Vers le soir apparaissent des pics neigeux, une longue bordure de montagnes ; puis, de plus près, les âpres flancs bosselés, la côte brune de la Corse. Cela est grand à force de simplicité, mais cette nudité est stérile. On se récite involontairement les vers d’Homère sur « l’Océan infécond, indomptable. » Cette grande eau sauvage n’est bonne à rien ; on ne peut pas l’apprivoiser, la soumettre, l’accommoder aux usages de l’homme.



Civita-Vecchia.


Le bateau s’est arrêté.
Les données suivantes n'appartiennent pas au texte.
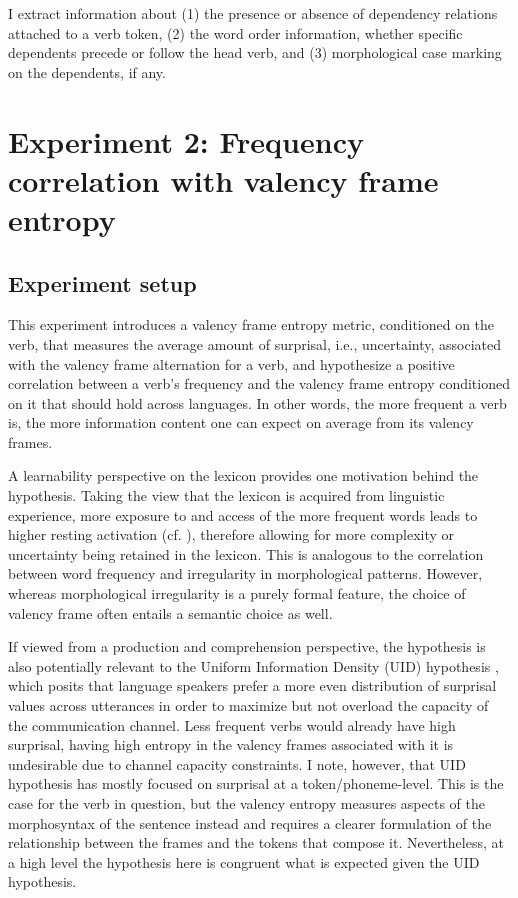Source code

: I extract information about (1) the presence or absence of dependency relations attached to a verb token, (2) the word order information, whether specific dependents precede or follow the head verb, and (3) morphological case marking on the dependents, if any.


\section{Experiment 2: Frequency correlation with valency frame entropy}

\subsection{Experiment setup}

This experiment introduces a valency frame entropy metric, conditioned on the verb, that measures the average amount of surprisal, i.e., uncertainty, associated with the valency frame alternation for a verb, and hypothesize a positive correlation between a verb's frequency and the valency frame entropy conditioned on it that should hold across languages. In other words, the more frequent a verb is, the more information content one can expect on average from its valency frames.

A learnability perspective on the lexicon provides one motivation behind the hypothesis. Taking the view that the lexicon is acquired from linguistic experience, more exposure to and access of the more frequent words leads to higher resting activation (cf. \citealp*{bybee1998}), therefore allowing for more complexity or uncertainty being retained in the lexicon. This is analogous to the correlation between word frequency and irregularity in morphological patterns. However, whereas morphological irregularity is a purely formal feature, the choice of valency frame often entails a semantic choice as well.

If viewed from a production and comprehension perspective, the hypothesis is also potentially relevant to the Uniform Information Density (UID) hypothesis \citep{fenk1980,levy2006}, which posits that language speakers prefer a more even distribution of surprisal values across utterances in order to maximize but not overload the capacity of the communication channel. Less frequent verbs would already have high surprisal, having high entropy in the valency frames associated with it is undesirable due to channel capacity constraints. I note, however, that UID hypothesis has mostly focused on surprisal at a token/phoneme-level. This is the case for the verb in question, but the valency entropy measures aspects of the morphosyntax of the sentence instead and requires a clearer formulation of the relationship between the frames and the tokens that compose it. Nevertheless, at a high level the hypothesis here is congruent what is expected given the UID hypothesis.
Tout à coup, dans la clarté grise de l’aube, on aperçoit un môle rond, une ligne crénelée de maisons, des toits plats et rougeâtres nettement tranchés sur la surface tranquille de l’eau. — Vers la pleine mer, un beau navire à voiles avance demi-penché comme un oiseau qui plane. — Rien de plus ; deux ou trois lignes noires sur un fond clair, avec la blancheur et la fraîcheur de la mer et de l’aube. On dirait d’une marine esquissée au crayon par un grand maître.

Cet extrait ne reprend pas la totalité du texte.